__Exercise aim__
Each record that follows must be printed exactly as given.

__Material for this task__
↓
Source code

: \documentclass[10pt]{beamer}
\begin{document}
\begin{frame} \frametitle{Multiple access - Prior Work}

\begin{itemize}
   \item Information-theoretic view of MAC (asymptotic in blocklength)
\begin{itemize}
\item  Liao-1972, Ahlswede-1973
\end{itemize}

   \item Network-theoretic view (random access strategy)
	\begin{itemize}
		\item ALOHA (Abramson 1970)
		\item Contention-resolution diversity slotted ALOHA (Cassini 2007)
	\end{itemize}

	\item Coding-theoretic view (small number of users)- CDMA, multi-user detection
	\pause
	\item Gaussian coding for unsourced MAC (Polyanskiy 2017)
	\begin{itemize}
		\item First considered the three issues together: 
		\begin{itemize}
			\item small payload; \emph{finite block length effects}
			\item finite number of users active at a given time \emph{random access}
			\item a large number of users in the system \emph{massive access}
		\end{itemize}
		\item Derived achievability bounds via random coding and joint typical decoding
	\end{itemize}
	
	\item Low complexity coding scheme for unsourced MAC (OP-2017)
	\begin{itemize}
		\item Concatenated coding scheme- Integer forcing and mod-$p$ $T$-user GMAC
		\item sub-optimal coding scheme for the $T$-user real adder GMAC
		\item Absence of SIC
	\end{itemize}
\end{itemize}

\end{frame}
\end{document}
↑
__Solution for this exercise__
Source code

: \documentclass[10pt]{beamer}
\begin{document}
\begin{frame} \frametitle{Multiple access - Prior Work}

\begin{itemize}
   \item Information-theoretic view of MAC (asymptotic in blocklength)
\begin{itemize}
\item  Liao-1972, Ahlswede-1973
\end{itemize}

   \item Network-theoretic view (random access strategy)
	\begin{itemize}
		\item ALOHA (Abramson 1970)
		\item Contention-resolution diversity slotted ALOHA (Cassini 2007)
	\end{itemize}

	\item Coding-theoretic view (small number of users)- CDMA, multi-user detection
	\pause
	\item Gaussian coding for unsourced MAC (Polyanskiy 2017)
	\begin{itemize}
		\item First considered the three issues together: 
		\begin{itemize}
			\item small payload; \emph{finite block length effects}
			\item finite number of users active at a given time \emph{random access}
			\item a large number of users in the system \emph{massive access}
		\end{itemize}
		\item Derived achievability bounds via random coding and joint typical decoding
	\end{itemize}
	
	\item Low complexity coding scheme for unsourced MAC (OP-2017)
	\begin{itemize}
		\item Concatenated coding scheme- Integer forcing and mod-$p$ $T$-user GMAC
		\item sub-optimal coding scheme for the $T$-user real adder GMAC
		\item Absence of SIC
	\end{itemize}
\end{itemize}

\end{frame}
\end{document}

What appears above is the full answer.